Go through the data below and return each line where the string "that" appears.

==== Given data ====

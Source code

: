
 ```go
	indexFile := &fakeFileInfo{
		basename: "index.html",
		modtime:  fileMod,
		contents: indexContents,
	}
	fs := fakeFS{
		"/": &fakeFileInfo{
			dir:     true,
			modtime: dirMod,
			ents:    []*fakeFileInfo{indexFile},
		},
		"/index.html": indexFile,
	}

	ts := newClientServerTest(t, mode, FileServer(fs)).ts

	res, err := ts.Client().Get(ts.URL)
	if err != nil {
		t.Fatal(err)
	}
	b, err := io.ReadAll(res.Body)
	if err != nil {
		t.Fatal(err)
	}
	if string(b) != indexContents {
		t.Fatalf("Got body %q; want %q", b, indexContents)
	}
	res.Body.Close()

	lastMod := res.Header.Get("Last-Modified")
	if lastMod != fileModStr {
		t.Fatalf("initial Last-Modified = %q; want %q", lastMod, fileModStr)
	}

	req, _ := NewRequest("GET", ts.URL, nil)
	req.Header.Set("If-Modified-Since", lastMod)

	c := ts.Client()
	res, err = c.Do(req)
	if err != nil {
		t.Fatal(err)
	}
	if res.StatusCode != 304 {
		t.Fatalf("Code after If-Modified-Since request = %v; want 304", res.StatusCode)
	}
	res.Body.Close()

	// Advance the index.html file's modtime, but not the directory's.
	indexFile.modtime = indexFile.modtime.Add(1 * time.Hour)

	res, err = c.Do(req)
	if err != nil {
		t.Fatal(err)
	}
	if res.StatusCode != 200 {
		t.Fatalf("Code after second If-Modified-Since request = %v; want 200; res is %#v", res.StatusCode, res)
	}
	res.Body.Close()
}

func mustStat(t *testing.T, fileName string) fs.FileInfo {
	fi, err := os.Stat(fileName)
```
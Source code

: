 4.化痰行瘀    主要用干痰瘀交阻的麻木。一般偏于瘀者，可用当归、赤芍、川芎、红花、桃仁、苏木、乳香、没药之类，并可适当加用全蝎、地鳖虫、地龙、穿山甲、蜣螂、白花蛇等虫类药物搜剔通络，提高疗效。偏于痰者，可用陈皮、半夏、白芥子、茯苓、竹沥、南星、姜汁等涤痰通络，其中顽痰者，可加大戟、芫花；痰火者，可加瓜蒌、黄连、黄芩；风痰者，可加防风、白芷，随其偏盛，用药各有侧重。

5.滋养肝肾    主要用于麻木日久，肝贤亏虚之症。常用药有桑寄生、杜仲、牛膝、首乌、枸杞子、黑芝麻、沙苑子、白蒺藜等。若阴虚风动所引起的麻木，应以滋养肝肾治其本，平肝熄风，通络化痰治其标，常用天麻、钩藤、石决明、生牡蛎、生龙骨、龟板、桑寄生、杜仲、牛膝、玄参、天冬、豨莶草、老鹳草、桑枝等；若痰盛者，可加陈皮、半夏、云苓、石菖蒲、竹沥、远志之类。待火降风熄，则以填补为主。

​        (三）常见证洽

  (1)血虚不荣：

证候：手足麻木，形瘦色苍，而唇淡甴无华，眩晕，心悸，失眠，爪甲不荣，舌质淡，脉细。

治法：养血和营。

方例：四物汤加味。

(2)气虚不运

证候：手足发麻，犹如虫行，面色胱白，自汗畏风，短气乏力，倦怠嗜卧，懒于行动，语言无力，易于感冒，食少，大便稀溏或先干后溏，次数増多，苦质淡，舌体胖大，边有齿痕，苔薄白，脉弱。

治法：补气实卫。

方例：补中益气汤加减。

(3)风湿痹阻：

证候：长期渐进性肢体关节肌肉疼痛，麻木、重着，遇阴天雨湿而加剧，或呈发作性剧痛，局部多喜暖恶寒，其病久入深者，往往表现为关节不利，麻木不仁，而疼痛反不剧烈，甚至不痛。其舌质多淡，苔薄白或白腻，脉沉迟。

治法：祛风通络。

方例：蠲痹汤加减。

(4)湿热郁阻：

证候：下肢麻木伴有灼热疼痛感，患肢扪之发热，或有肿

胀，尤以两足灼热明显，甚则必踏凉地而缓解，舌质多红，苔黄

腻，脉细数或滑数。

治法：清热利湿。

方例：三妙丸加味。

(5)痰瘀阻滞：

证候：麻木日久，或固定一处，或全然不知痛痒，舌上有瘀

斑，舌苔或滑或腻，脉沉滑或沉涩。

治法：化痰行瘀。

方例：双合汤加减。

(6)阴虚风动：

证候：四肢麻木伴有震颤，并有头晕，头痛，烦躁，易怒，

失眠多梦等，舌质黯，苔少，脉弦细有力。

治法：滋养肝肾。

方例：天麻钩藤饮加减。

====
==== Given data ====

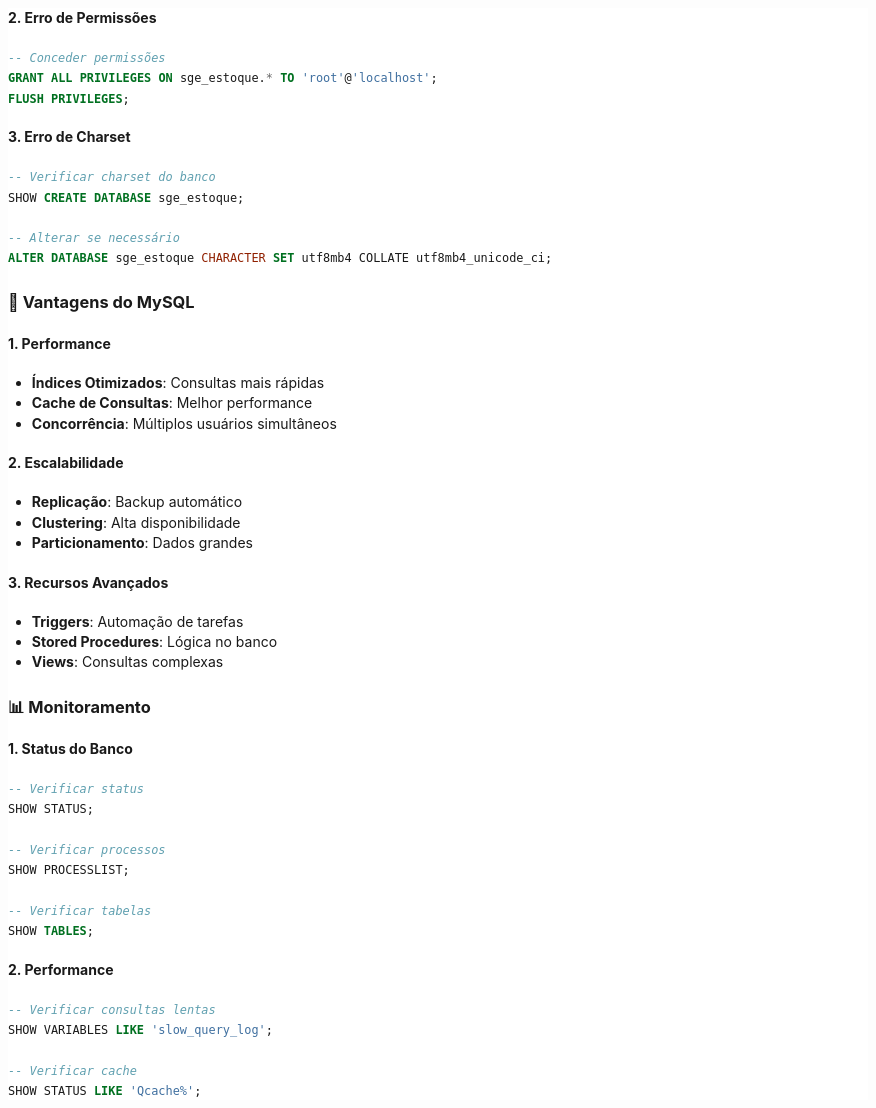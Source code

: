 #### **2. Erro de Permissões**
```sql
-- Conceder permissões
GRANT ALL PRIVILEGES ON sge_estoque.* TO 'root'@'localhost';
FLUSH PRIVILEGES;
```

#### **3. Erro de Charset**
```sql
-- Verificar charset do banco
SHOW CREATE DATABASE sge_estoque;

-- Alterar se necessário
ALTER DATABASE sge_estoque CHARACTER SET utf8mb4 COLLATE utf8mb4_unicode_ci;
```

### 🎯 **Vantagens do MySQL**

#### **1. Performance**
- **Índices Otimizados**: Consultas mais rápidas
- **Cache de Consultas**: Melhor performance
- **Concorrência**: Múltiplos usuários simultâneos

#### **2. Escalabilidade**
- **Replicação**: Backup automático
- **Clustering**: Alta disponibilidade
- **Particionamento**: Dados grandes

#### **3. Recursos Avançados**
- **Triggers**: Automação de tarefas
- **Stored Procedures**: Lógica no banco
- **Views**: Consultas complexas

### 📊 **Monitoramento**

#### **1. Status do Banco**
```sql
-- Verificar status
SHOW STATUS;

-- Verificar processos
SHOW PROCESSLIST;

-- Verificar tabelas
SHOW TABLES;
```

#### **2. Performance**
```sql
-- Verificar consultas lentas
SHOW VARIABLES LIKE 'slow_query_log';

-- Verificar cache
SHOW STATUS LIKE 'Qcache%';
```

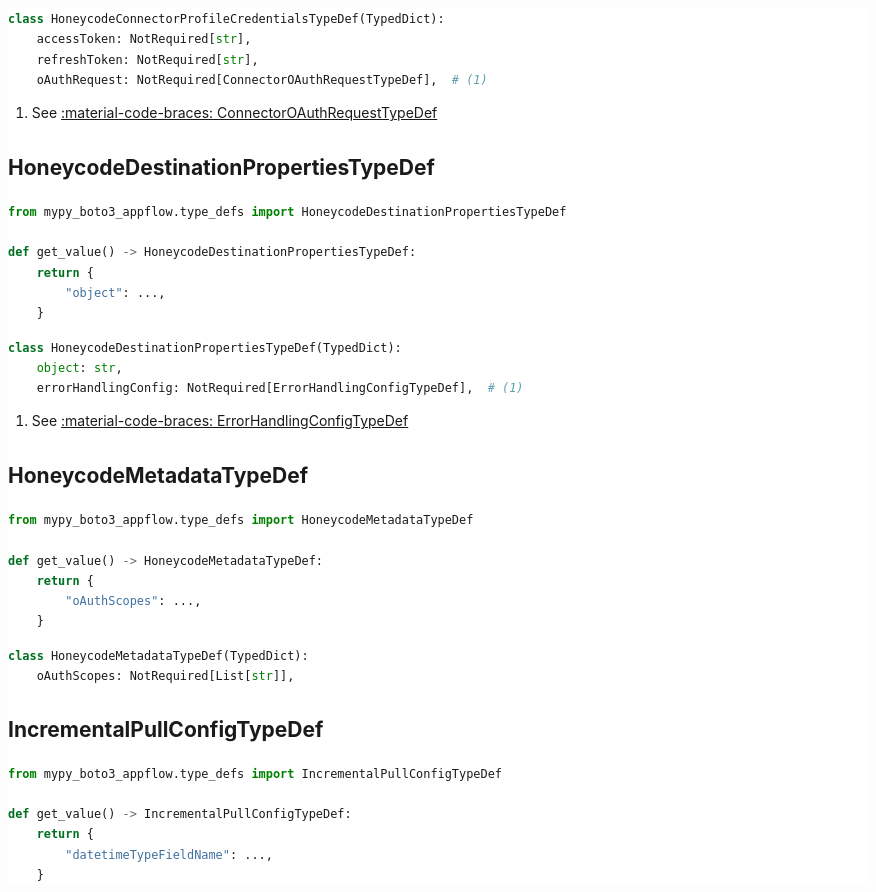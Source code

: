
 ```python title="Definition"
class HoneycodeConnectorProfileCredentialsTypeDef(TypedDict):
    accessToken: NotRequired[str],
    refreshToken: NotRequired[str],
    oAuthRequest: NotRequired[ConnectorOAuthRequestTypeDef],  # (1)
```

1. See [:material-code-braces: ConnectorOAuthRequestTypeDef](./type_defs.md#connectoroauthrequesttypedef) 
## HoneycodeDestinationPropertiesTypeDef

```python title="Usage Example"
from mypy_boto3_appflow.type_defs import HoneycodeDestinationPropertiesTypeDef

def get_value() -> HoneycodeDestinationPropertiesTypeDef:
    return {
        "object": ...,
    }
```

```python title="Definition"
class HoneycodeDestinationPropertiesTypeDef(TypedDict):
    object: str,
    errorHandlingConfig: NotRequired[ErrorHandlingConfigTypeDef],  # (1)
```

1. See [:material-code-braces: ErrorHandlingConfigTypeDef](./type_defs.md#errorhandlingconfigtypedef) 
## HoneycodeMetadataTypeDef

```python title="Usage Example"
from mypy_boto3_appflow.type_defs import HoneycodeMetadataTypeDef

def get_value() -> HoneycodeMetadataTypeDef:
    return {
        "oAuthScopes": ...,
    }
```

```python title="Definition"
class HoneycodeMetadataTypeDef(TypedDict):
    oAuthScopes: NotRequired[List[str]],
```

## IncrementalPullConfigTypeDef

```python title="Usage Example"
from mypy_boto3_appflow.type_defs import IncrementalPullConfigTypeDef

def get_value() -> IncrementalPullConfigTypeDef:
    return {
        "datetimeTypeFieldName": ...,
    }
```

====
==== Given data ====

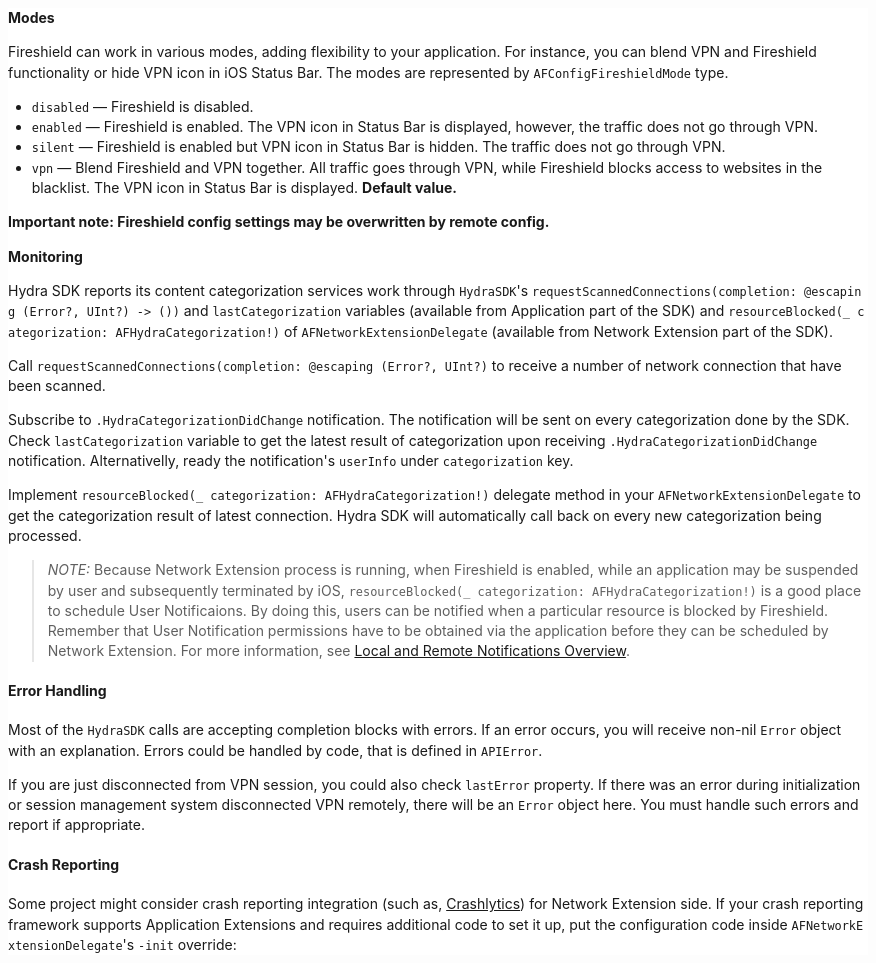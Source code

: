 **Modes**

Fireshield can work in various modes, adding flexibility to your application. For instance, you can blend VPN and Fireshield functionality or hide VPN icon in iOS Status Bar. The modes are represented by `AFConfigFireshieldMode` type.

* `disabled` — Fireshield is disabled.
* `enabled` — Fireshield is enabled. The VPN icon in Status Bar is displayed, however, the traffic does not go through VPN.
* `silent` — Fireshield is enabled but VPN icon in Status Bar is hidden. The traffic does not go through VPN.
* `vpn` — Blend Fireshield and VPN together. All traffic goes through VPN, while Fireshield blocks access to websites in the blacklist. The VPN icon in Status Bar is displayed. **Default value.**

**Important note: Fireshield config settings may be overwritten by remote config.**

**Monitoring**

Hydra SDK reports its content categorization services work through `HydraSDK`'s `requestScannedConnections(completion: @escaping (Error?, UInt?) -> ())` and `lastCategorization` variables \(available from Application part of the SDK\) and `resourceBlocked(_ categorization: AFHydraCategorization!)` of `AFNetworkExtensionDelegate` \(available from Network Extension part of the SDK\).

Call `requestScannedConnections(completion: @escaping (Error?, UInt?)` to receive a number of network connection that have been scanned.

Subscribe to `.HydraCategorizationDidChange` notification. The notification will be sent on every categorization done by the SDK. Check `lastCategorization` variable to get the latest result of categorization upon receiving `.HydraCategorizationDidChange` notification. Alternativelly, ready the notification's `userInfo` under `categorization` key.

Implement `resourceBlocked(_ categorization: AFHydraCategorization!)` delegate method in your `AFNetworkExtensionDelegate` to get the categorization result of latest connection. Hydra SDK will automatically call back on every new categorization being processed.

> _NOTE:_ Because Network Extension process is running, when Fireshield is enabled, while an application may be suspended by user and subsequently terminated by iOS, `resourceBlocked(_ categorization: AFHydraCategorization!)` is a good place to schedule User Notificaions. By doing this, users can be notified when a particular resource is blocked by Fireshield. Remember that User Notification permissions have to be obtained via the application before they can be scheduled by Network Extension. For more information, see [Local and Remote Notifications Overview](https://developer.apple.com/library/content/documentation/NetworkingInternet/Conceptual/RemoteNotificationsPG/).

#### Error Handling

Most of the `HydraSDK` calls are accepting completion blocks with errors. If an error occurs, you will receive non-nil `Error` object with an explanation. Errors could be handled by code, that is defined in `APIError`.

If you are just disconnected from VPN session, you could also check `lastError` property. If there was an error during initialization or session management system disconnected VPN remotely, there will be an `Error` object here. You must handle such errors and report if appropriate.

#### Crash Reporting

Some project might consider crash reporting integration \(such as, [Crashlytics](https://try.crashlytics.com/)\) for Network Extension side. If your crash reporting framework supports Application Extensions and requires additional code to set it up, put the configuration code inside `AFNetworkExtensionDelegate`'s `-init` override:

====

- **The answer**:
Call `requestScannedConnections(completion: @escaping (Error?, UInt?)` to receive a number of network connection that have been scanned.
> _NOTE:_ Because Network Extension process is running, when Fireshield is enabled, while an application may be suspended by user and subsequently terminated by iOS, `resourceBlocked(_ categorization: AFHydraCategorization!)` is a good place to schedule User Notificaions. By doing this, users can be notified when a particular resource is blocked by Fireshield. Remember that User Notification permissions have to be obtained via the application before they can be scheduled by Network Extension. For more information, see [Local and Remote Notifications Overview](https://developer.apple.com/library/content/documentation/NetworkingInternet/Conceptual/RemoteNotificationsPG/).
Most of the `HydraSDK` calls are accepting completion blocks with errors. If an error occurs, you will receive non-nil `Error` object with an explanation. Errors could be handled by code, that is defined in `APIError`.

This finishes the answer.